Verständnis äußert das Gremium für den Wunsch der Politik nach einer Begrenzung und Steuerung der Flucht-Migration, mahnt aber die Einhaltung humanitärer Standards bei der Umsetzung der EU-Asylreform an. Schutzsuchende müssten auch in den geplanten beschleunigten Asyl-Grenzverfahren Zugang zu unabhängiger Rechtsberatung haben und menschenwürdig untergebracht werden, sagte Vorländer.

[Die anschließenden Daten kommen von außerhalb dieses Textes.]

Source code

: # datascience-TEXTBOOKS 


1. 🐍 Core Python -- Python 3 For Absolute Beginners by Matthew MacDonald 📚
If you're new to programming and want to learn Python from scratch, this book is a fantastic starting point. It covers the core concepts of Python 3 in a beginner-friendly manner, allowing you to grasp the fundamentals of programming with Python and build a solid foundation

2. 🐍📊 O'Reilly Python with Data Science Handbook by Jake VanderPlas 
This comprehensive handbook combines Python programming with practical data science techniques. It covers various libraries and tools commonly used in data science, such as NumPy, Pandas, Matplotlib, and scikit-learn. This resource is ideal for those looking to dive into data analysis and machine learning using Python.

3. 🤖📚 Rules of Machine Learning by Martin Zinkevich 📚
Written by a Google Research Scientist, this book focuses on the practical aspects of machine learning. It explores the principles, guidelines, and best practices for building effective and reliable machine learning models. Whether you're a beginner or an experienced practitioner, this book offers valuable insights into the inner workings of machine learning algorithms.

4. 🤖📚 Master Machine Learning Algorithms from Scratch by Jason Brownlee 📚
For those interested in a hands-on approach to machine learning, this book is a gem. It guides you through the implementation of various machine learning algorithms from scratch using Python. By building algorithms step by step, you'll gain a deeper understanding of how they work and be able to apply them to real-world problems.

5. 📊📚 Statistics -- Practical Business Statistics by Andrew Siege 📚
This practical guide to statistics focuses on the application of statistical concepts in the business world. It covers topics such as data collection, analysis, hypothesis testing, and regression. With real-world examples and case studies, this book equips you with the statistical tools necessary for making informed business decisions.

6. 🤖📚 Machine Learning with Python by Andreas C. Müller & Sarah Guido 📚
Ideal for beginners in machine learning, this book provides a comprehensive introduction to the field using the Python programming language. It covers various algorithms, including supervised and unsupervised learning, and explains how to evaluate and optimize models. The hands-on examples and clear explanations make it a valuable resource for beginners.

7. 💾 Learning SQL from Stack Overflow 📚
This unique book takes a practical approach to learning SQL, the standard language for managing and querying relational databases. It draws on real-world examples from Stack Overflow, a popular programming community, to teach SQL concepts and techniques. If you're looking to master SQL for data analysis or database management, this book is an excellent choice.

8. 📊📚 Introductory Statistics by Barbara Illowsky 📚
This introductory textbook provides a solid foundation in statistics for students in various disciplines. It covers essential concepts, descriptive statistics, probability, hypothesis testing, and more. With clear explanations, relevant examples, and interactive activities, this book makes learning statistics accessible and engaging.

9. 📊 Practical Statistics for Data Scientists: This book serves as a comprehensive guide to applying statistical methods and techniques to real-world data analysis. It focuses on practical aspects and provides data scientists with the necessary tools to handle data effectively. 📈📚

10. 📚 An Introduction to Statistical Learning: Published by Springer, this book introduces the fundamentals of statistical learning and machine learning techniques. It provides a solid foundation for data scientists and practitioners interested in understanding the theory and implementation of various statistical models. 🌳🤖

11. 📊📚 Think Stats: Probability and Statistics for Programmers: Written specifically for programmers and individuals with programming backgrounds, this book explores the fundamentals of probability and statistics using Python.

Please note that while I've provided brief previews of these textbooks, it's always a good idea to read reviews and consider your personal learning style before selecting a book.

Asylverfahren in Drittländer auszulagern, wie es beispielsweise Italien mit Albanien und Großbritannien mit Ruanda versuchen, steht der Sachverständigenrat kritisch gegenüber. Vorländer sagte, wenn das Anhörungsverfahren im Bundesinnenministerium beendet sei, werde der SVR seine Einwendungen öffentlich machen.
Ob es Deutschland auf längere Sicht gelingen wird, Fluchtbewegungen zu steuern, Arbeitskräfte ins Land zu holen und die Integration von Zugewanderten zu fördern, hängt nach Einschätzung der Sachverständigen nun von der Leistungsfähigkeit der Behörden und der Infrastruktur ab. Dort zeigten sich Engpässe, die nicht durch Zuwanderung verursacht seien, „sie macht sie aber sichtbar“, erklärte die stellvertretende SVR-Vorsitzende Birgit Leyendecker. Die Bochumer Psychologin forderte mehr Aufmerksamkeit für neu zugewanderte Kinder und Jugendliche. „Ihr Abschneiden gibt Anlass zur Sorge“, sagte Leyendecker. Die Eingliederung in Kitas und Schulen dauere vielerorts zu lange, kritisieren die Sachverständigen.
Obwohl Migration in aktuellen Umfragen derzeit wieder als eines der drängendsten Probleme genannt wird, bleibt dem Gutachten zufolge in der Bevölkerung insgesamt akzeptiert, dass Deutschland ein Einwanderungsland ist. Die Menschen erwarteten von der Politik aber eine Steuerung der Flucht-Migration. Zudem drohe sich die Ablehnung dort zu verschärfen, wo die Infrastruktur überlastet sei oder nicht mehr funktioniere, warnen die Sachverständigen.